Task instructions = Write each line of the material exactly as given, from the top through the line that contains "### Bug Fixes", and omit all pictures.

Material supplied =
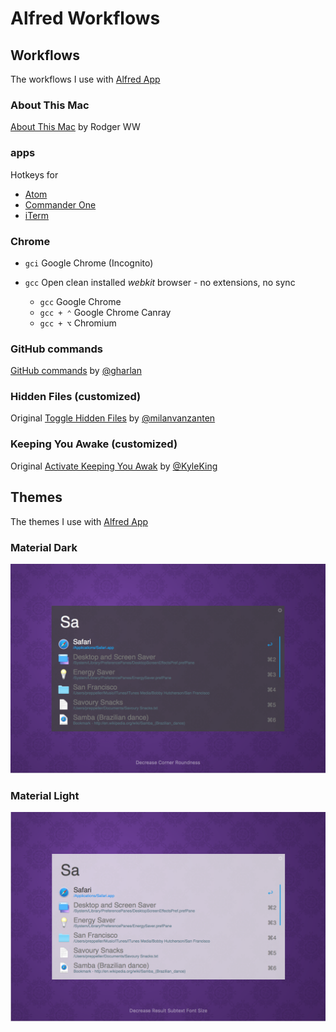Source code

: # Alfred Workflows

## Workflows
The workflows I use with [Alfred App][@alfredapp]

### About This Mac
[About This Mac](http://www.alfredforum.com/topic/2025-about-this-mac/) by Rodger WW

### apps
Hotkeys for
* [Atom](https://atom.io/)
* [Commander One](http://mac.eltima.com/file-manager.html)
* [iTerm](https://www.iterm2.com/)

### Chrome
* `gci` Google Chrome (Incognito)

* `gcc` Open clean installed *webkit* browser - no extensions, no sync
    * `gcc` Google Chrome
    * `gcc + ⌃` Google Chrome Canray
    * `gcc + ⌥` Chromium

### GitHub commands
[GitHub commands](https://github.com/gharlan/alfred-github-workflow) by [@gharlan](https://github.com/gharlan)

### Hidden Files (customized)
Original [Toggle Hidden Files](http://www.packal.org/workflow/toggle-hidden-files) by [@milanvanzanten](https://github.com/milanvanzanten)

### Keeping You Awake (customized)
Original [Activate Keeping You Awak](http://www.packal.org/workflow/activate-keeping-you-awake) by [@KyleKing](https://github.com/KyleKing)

## Themes
The themes I use with [Alfred App][@alfredapp]

### Material Dark
![Material Dark](./assets/material-dark.png)

### Material Light
![Material Light](./assets/material-light.png)

[@alfredapp]: http://www.alfredapp.com/
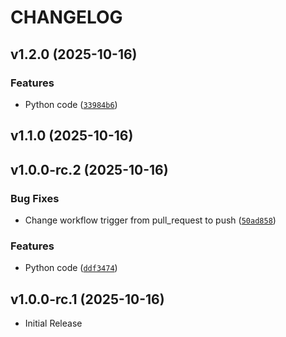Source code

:# CHANGELOG

<!-- version list -->

## v1.2.0 (2025-10-16)

### Features

- Python code
  ([`33984b6`](https://github.com/gsoulat/semantic-release-python-uv/commit/33984b6c5755b46e455871a932e427cc7e96f0b6))


## v1.1.0 (2025-10-16)


## v1.0.0-rc.2 (2025-10-16)

### Bug Fixes

- Change workflow trigger from pull_request to push
  ([`50ad858`](https://github.com/gsoulat/semantic-release-python-uv/commit/50ad858b5b869bfb891bd2ddd06d2935d73d5674))

### Features

- Python code
  ([`ddf3474`](https://github.com/gsoulat/semantic-release-python-uv/commit/ddf3474eabe0f97f16c085170f0f1a8e06d7ec68))


## v1.0.0-rc.1 (2025-10-16)


- Initial Release

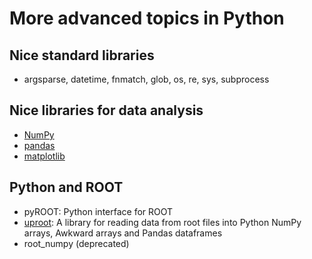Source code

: # More advanced topics in Python

## Nice standard libraries
* argsparse, datetime, fnmatch, glob, os, re, sys, subprocess

## Nice libraries for data analysis
* [NumPy](https://numpy.org/)
* [pandas](https://pandas.pydata.org/docs/)
* [matplotlib](https://matplotlib.org/)

## Python and ROOT
* pyROOT: Python interface for ROOT
* [uproot](https://uproot.readthedocs.io/en/latest/index.html): A library for reading data from root files into Python NumPy arrays, Awkward arrays and Pandas dataframes
* root_numpy (deprecated)
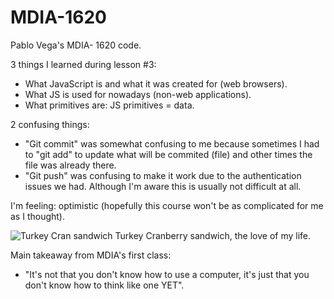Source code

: # MDIA-1620
Pablo Vega's MDIA- 1620 code. 

3 things I learned during lesson #3: 
- What JavaScript is and what it was created for (web browsers).
- What JS is used for nowadays (non-web applications).
- What primitives are: JS primitives = data.



2 confusing things:
- "Git commit" was somewhat confusing to me because sometimes I had to "git add" to update what will be commited (file) and other times the file was already there. 
- "Git push" was confusing to make it work due to the authentication issues we had. Although I'm aware this is usually not difficult at all. 



I'm feeling: optimistic (hopefully this course won't be as complicated for me as I thought). 


![Turkey Cran sandwich](https://github.com/user-attachments/assets/f83e2ab1-ac3a-4b54-b3e3-790a082cb538) Turkey Cranberry sandwich, the love of my life.

Main takeaway from MDIA's first class:
- "It's not that you don't know how to use a computer, it's just that you don't know how to think like one YET".


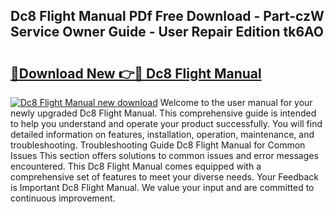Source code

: ## Dc8 Flight Manual PDf Free Download - Part-czW Service Owner Guide - User Repair Edition tk6AO

# <h2><a href="http://bc6211.oget.top/?id=Dc8+Flight+Manual">🔗Download New 👉🔴 Dc8 Flight Manual</a></h2>

[![Dc8 Flight Manual new download](https://i.imgur.com/5g1atiW.png)](http://bc6211.oget.top/?id=Dc8+Flight+Manual)
Welcome to the user manual for your newly upgraded Dc8 Flight Manual. This comprehensive guide is intended to help you understand and operate your product successfully. You will find detailed information on features, installation, operation, maintenance, and troubleshooting. Troubleshooting Guide Dc8 Flight Manual for Common Issues This section offers solutions to common issues and error messages encountered. This Dc8 Flight Manual comes equipped with a comprehensive set of features to meet your diverse needs. Your Feedback is Important Dc8 Flight Manual. We value your input and are committed to continuous improvement.
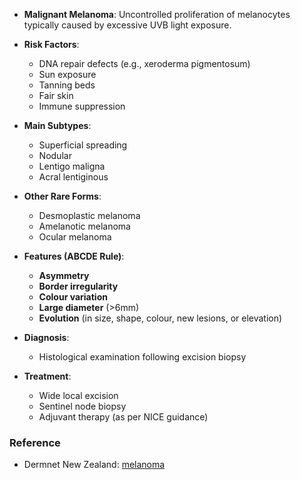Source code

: - **Malignant Melanoma**: Uncontrolled proliferation of melanocytes typically caused by excessive UVB light exposure.
  
- **Risk Factors**:
  - DNA repair defects (e.g., xeroderma pigmentosum)
  - Sun exposure
  - Tanning beds
  - Fair skin
  - Immune suppression

- **Main Subtypes**:
  - Superficial spreading
  - Nodular
  - Lentigo maligna
  - Acral lentiginous

- **Other Rare Forms**:
  - Desmoplastic melanoma
  - Amelanotic melanoma
  - Ocular melanoma

- **Features (ABCDE Rule)**:
  - **Asymmetry**
  - **Border irregularity**
  - **Colour variation**
  - **Large diameter** (>6mm)
  - **Evolution** (in size, shape, colour, new lesions, or elevation)

- **Diagnosis**:
  - Histological examination following excision biopsy

- **Treatment**:
  - Wide local excision
  - Sentinel node biopsy
  - Adjuvant therapy (as per NICE guidance)

### **Reference**
- Dermnet New Zealand: [melanoma](https://www.dermnetnz.org/topics/melanoma)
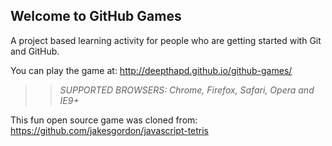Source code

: ## Welcome to GitHub Games

A project based learning activity for people who are getting started with Git and GitHub.

You can play the game at: http://deepthapd.github.io/github-games/

>> _*SUPPORTED BROWSERS*: Chrome, Firefox, Safari, Opera and IE9+_

This fun open source game was cloned from: https://github.com/jakesgordon/javascript-tetris
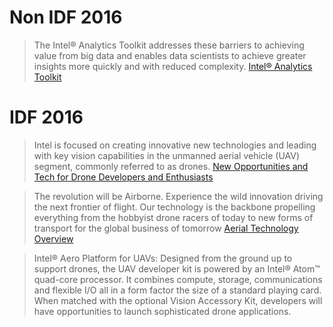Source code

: # Non IDF 2016

> The Intel® Analytics Toolkit addresses these barriers to achieving value from big data and enables data scientists to achieve greater insights more quickly and with reduced complexity. [Intel® Analytics Toolkit](http://www.intel.com/content/www/us/en/software/intel-graph-solutions.html)

# IDF 2016

> Intel is focused on creating innovative new technologies and leading with key vision capabilities in the unmanned aerial vehicle (UAV) segment, commonly referred to as drones. [New Opportunities and Tech for Drone Developers and Enthusiasts](https://newsroom.intel.com/chip-shots/new-opportunities-tech-drone-developers-enthusiasts/)

> The revolution will be Airborne. Experience the wild innovation driving the next frontier of flight. Our technology is the backbone propelling everything from the hobbyist drone racers of today to new forms of transport for the global business of tomorrow [Aerial Technology Overview](http://www.intel.com/content/www/us/en/technology-innovation/aerial-technology-overview.html)

> Intel® Aero Platform for UAVs: Designed from the ground up to support drones, the UAV developer kit is powered by an Intel® Atom™ quad-core processor. It combines compute, storage, communications and flexible I/O all in a form factor the size of a standard playing card. When matched with the optional Vision Accessory Kit, developers will have opportunities to launch sophisticated drone applications.

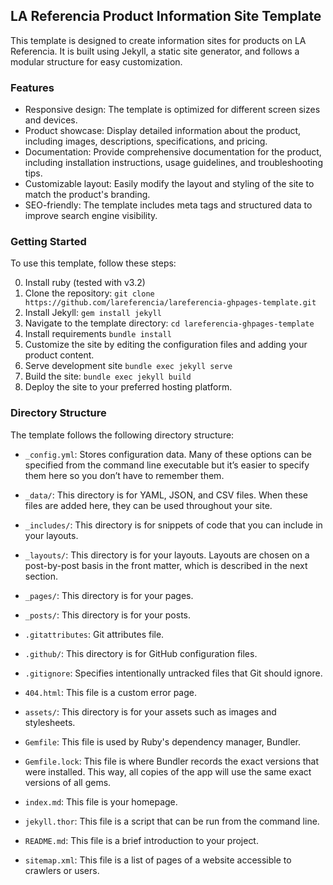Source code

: ## LA Referencia Product Information Site Template

This template is designed to create information sites for products on LA Referencia. It is built using Jekyll, a static site generator, and follows a modular structure for easy customization.

### Features

- Responsive design: The template is optimized for different screen sizes and devices.
- Product showcase: Display detailed information about the product, including images, descriptions, specifications, and pricing.
- Documentation: Provide comprehensive documentation for the product, including installation instructions, usage guidelines, and troubleshooting tips.
- Customizable layout: Easily modify the layout and styling of the site to match the product's branding.
- SEO-friendly: The template includes meta tags and structured data to improve search engine visibility.

### Getting Started

To use this template, follow these steps:

0. Install ruby (tested with v3.2)
1. Clone the repository: `git clone https://github.com/lareferencia/lareferencia-ghpages-template.git`
2. Install Jekyll: `gem install jekyll`
3. Navigate to the template directory: `cd lareferencia-ghpages-template`
4. Install requirements `bundle install`                                                         
5. Customize the site by editing the configuration files and adding your product content.
6. Serve development site `bundle exec jekyll serve`
7. Build the site: `bundle exec jekyll build`
8. Deploy the site to your preferred hosting platform.

### Directory Structure

The template follows the following directory structure:

- `_config.yml`: Stores configuration data. Many of these options can be specified from the command line executable but it’s easier to specify them here so you don’t have to remember them.
- `_data/`: This directory is for YAML, JSON, and CSV files. When these files are added here, they can be used throughout your site.
- `_includes/`: This directory is for snippets of code that you can include in your layouts.
- `_layouts/`: This directory is for your layouts. Layouts are chosen on a post-by-post basis in the front matter, which is described in the next section.
- `_pages/`: This directory is for your pages.
- `_posts/`: This directory is for your posts.
- `.gitattributes`: Git attributes file.
- `.github/`: This directory is for GitHub configuration files.
- `.gitignore`: Specifies intentionally untracked files that Git should ignore.
- `404.html`: This file is a custom error page.

- `assets/`: This directory is for your assets such as images and stylesheets.

- `Gemfile`: This file is used by Ruby's dependency manager, Bundler.

- `Gemfile.lock`: This file is where Bundler records the exact versions that were installed. This way, all copies of the app will use the same exact versions of all gems.

- `index.md`: This file is your homepage.

- `jekyll.thor`: This file is a script that can be run from the command line.

- `README.md`: This file is a brief introduction to your project.

- `sitemap.xml`: This file is a list of pages of a website accessible to crawlers or users.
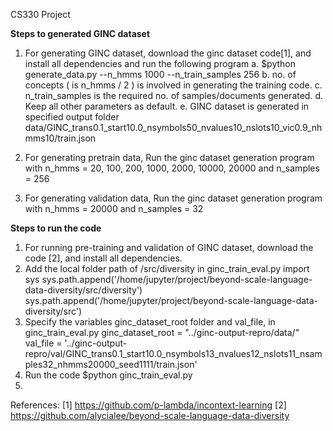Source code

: CS330 Project

**Steps to generated GINC dataset**

1. For generating GINC dataset, download the ginc dataset code[1], and install all dependencies and run the following program
   a. $python generate_data.py --n_hmms 1000 --n_train_samples 256 
   b. no. of concepts ( is n_hmms / 2 ) is involved in generating the training code.
   c. n_train_samples is the required no. of samples/documents generated.
   d. Keep all other parameters as default.
   e. GINC dataset is generated in specified output folder data/GINC_trans0.1_start10.0_nsymbols50_nvalues10_nslots10_vic0.9_nhmms10/train.json

2. For generating pretrain data,
Run the ginc dataset generation program with n_hmms = 20, 100, 200, 1000, 2000, 10000, 20000 and n_samples = 256

3. For generating validation data,
Run the ginc dataset generation program with n_hmms = 20000 and n_samples = 32

**Steps to run the code**
1. For running pre-training and validation of GINC dataset, download the code [2], and install all dependencies.
2. Add the local folder path of /src/diversity in ginc_train_eval.py
     import sys
     sys.path.append('/home/jupyter/project/beyond-scale-language-data-diversity/src/diversity')
     sys.path.append('/home/jupyter/project/beyond-scale-language-data-diversity/src')
3. Specify the variables ginc_dataset_root folder and val_file, in ginc_train_eval.py
     ginc_dataset_root = "../ginc-output-repro/data/"
     val_file = '../ginc-output-repro/val/GINC_trans0.1_start10.0_nsymbols13_nvalues12_nslots11_nsamples32_nhmms20000_seed1111/train.json'
4. Run the code $python ginc_train_eval.py
5. 



References:
[1] https://github.com/p-lambda/incontext-learning
[2] https://github.com/alycialee/beyond-scale-language-data-diversity

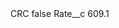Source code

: <?xml version="1.0" encoding="UTF-8"?>
<CustomMetadata xmlns="http://soap.sforce.com/2006/04/metadata" xmlns:xsi="http://www.w3.org/2001/XMLSchema-instance" xmlns:xsd="http://www.w3.org/2001/XMLSchema">
    <label>CRC</label>
    <protected>false</protected>
    <values>
        <field>Rate__c</field>
        <value xsi:type="xsd:double">609.1</value>
    </values>
</CustomMetadata>
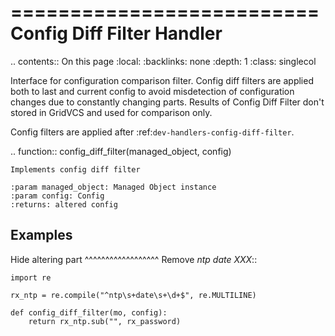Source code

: 

==========================
Config Diff Filter Handler
==========================

.. contents:: On this page
    :local:
    :backlinks: none
    :depth: 1
    :class: singlecol

Interface for configuration comparison filter. Config diff filters
are applied both to last and current config to avoid misdetection
of configuration changes due to constantly changing parts.
Results of Config Diff Filter don't stored in GridVCS and used for
comparison only.

Config filters are applied after :ref:`dev-handlers-config-diff-filter`.

.. function:: config_diff_filter(managed_object, config)

    Implements config diff filter

    :param managed_object: Managed Object instance
    :param config: Config
    :returns: altered config

Examples
--------

Hide altering part
^^^^^^^^^^^^^^^^^^
Remove *ntp date XXX*::

    import re

    rx_ntp = re.compile("^ntp\s+date\s+\d+$", re.MULTILINE)

    def config_diff_filter(mo, config):
        return rx_ntp.sub("", rx_password)
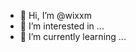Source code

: - 👋 Hi, I’m @wixxm
- 👀 I’m interested in ...
- 🌱 I’m currently learning ...

<!---
wixxm/wixxm is a ✨ special ✨ repository because its `README.md` (this file) appears on your GitHub profile.
You can click the Preview link to take a look at your changes.
--->
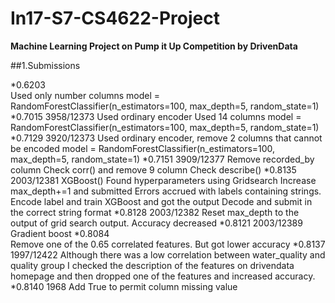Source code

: # In17-S7-CS4622-Project

**Machine Learning Project on Pump it Up Competition by DrivenData**


##1.Submissions

*0.6203    
Used only number columns
model = RandomForestClassifier(n_estimators=100, max_depth=5, random_state=1)
*0.7015    3958/12373
Used ordinary encoder
Used 14 columns
model = RandomForestClassifier(n_estimators=100, max_depth=5, random_state=1)
*0.7129    3920/12373
Used ordinary encoder, remove 2 columns that cannot be encoded
model = RandomForestClassifier(n_estimators=100, max_depth=5, random_state=1)
*0.7151   3909/12377
Remove recorded_by column
Check corr() and remove 9 column
Check describe()
*0.8135 	2003/12381
XGBoost()
Found hyperparameters using Gridsearch
Increase max_depth+=1 and submitted
Errors accrued with labels containing strings. 
Encode label and train XGBoost and got the output
Decode and submit in the correct string format
*0.8128  	 2003/12382
Reset max_depth to the output of grid search output. Accuracy decreased
*0.8121	2003/12389
Gradient boost
*0.8084   
Remove one of the 0.65 correlated features. But got lower accuracy
*0.8137	1997/12422
Although there was a low correlation between water_quality and quality group I checked the description of the features on drivendata homepage and then dropped one of the features and increased accuracy.
*0.8140   	1968
Add True to permit column missing value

Solution to this task =
Source code

: # Alfred Workflows

## Workflows
The workflows I use with [Alfred App][@alfredapp]

### About This Mac
[About This Mac](http://www.alfredforum.com/topic/2025-about-this-mac/) by Rodger WW

### apps
Hotkeys for
* [Atom](https://atom.io/)
* [Commander One](http://mac.eltima.com/file-manager.html)
* [iTerm](https://www.iterm2.com/)

### Chrome
* `gci` Google Chrome (Incognito)

* `gcc` Open clean installed *webkit* browser - no extensions, no sync
    * `gcc` Google Chrome
    * `gcc + ⌃` Google Chrome Canray
    * `gcc + ⌥` Chromium

### GitHub commands
[GitHub commands](https://github.com/gharlan/alfred-github-workflow) by [@gharlan](https://github.com/gharlan)

### Hidden Files (customized)
Original [Toggle Hidden Files](http://www.packal.org/workflow/toggle-hidden-files) by [@milanvanzanten](https://github.com/milanvanzanten)

### Keeping You Awake (customized)
Original [Activate Keeping You Awak](http://www.packal.org/workflow/activate-keeping-you-awake) by [@KyleKing](https://github.com/KyleKing)

## Themes
The themes I use with [Alfred App][@alfredapp]

### Material Dark
![Material Dark](./assets/material-dark.png)

### Material Light
![Material Light](./assets/material-light.png)

[@alfredapp]: http://www.alfredapp.com/
Source code

:# CHANGELOG

<!-- version list -->

## v1.2.0 (2025-10-16)

### Features

- Python code
  ([`33984b6`](https://github.com/gsoulat/semantic-release-python-uv/commit/33984b6c5755b46e455871a932e427cc7e96f0b6))


## v1.1.0 (2025-10-16)


## v1.0.0-rc.2 (2025-10-16)

### Bug Fixes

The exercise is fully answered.